移住事例紹介

各務原で歩みだした、「夢」への一歩。

福岡県→岐阜県各務原市
2018年移住
楠 拓也さん
絵画教室「siroi」講師

岐阜県南部に位置し、北部から東部にかけて山地が広がり、南部には木曽川が流れる各務原かかみがはら市。航空宇宙産業は市を代表する基幹産業であり、世界的にも成長産業として注目を集めています。市では平成28年2月に「シティプロモーション戦略プラン」を策定。20代から30代の若い世代をメインターゲットに、市の「ちょっといい暮らし」を提案しており、同戦略プランの一環として、野外音楽フェス「OUR FAVORITE THINGS」や「マーケット日和」などのイベントを開催しています。この2つイベントは、「もっとまちと深く関わりたい」という若者が増えるきっかけとなり、「まち」と「ひと」をつなぐ入口としても機能し始めています。ここに福岡県糸島市から絵画教室講師・くすさんが移住しました。楠さんが移住するきっかけになった経緯や、各務原市での暮らしについて伺いました。

「ゼロ」からのスタート

昔から絵を描くことが好きだった楠さん。高校生のときに改めて絵を描くことの魅力に惹かれ、本格的にアートについて学び始めました。福岡県から名古屋の専門学校に進学し、卒業後は、福岡県に戻り、さまざまなアーティストが在籍するアートカンパニー「Studio kura」に所属し、講師として絵画を教え、アートに関わるイベントを企画していました。

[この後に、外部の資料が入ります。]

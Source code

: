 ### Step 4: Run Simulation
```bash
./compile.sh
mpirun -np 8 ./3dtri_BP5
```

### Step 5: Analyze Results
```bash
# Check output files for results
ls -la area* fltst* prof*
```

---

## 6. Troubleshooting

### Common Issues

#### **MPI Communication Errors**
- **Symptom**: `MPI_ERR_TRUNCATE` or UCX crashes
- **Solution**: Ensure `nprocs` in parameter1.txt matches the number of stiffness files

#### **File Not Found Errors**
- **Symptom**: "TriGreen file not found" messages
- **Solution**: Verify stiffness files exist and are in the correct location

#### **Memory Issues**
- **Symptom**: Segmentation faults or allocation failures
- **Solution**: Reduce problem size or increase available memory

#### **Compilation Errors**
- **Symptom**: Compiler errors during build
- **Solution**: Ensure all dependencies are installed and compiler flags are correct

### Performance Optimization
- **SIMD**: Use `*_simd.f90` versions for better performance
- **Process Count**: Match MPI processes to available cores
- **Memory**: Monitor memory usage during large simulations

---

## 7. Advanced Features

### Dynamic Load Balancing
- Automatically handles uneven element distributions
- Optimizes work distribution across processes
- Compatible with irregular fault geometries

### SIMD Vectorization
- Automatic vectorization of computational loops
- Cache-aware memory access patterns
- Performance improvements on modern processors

そんな中、「独立」という新しいステージを見据え、拠点を探していた楠さんは、岐阜の「カンダマチノート」などのアートに対する取り組みを知りました。そんな岐阜エリアの活動への共感と、知り合い頼みの内輪だけの開業ではなく、「ゼロ」からスタートしたいという思いを胸に、イオンモール各務原内に開設した市移住総合相談窓口「かかみがはらオープンクラス」(以下「KOC」という)を訪問しました。

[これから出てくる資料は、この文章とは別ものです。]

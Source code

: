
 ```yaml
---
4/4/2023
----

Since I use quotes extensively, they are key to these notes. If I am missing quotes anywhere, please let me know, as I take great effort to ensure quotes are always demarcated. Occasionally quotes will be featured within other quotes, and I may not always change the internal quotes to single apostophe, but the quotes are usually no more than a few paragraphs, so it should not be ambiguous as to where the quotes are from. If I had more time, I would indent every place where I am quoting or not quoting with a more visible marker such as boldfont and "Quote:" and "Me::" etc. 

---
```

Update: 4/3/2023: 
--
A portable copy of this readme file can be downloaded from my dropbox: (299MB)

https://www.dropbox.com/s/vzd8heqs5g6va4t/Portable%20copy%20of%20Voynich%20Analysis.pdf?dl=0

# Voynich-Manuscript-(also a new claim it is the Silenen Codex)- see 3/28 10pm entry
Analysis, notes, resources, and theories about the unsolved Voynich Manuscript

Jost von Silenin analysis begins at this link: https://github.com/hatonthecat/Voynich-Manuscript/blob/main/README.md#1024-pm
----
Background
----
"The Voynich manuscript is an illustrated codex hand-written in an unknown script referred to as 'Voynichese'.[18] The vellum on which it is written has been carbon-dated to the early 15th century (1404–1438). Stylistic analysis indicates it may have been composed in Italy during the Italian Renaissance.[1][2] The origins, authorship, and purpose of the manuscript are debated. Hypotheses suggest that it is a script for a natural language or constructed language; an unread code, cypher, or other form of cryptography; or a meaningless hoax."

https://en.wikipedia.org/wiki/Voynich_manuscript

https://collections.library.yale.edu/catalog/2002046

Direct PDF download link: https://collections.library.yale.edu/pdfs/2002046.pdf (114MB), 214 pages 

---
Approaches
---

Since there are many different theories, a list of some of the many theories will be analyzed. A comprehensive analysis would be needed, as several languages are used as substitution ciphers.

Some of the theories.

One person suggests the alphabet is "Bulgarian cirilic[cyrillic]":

新しい賃貸の形「DIY型空き家リノベーション事業」との出会い

▲市が取り組む「DIY型空き家リノベーション事業」により空き家を再生

KOCでは「ちょっといい暮らし」の情報発信スペースとしてトークイベントやワークショップを開催するなど、多くの方に利用されています。また、借主が自由に空き家をリノベーションできる「DIY型空き家リノベーション事業」を紹介しており、それぞれのライフスタイルに合った、自分らしい暮らし方や働き方を応援しています。
楠さんもここで「DIY型空き家リノベーション事業」と出会い、古民家を絵画教室として使いたいという夢への一歩を踏み出しました。

地域が「つながる」場所に

▲「まち」と「ひと」をつなぐ関係案内所「かかみがはらオープンクラス

市が協力して実施したDIYワークショップなどを経て、ドライフラワー販売・絵画教室「siroi」が平成30年7月にオープンしました。「どんな色に混ぜても優しくする色だから」と名付けられた屋号。今後はさまざまなジャンルの交流拠点としても活用していきたいとのことです。
現在、市では、若い世代が集まり、人のつながりを軸にした活発な動きが起きています。中心市街地に位置する都市公園「学びの森」の中にあるカフェ「KAKAMIGAHARA STAND」では、月に一度、「寄り合い」を開催しています。この「寄り合い」では、ジャンルを超えて多様な人たちが集まり、身近なこと、まちの未来のことなど、様々な話に花を咲かせています。楠さんも、「人が暖かくて、この時代に、多くの人が集まって、ワイワイできる空間が身近にあることは本当に嬉しい」と積極的に参加しています。

移住して新たなつながりを大切にしている楠さん。そのつながりがどんな影響を各務原市に与えて盛り上がるのか…。これからがとても楽しみです。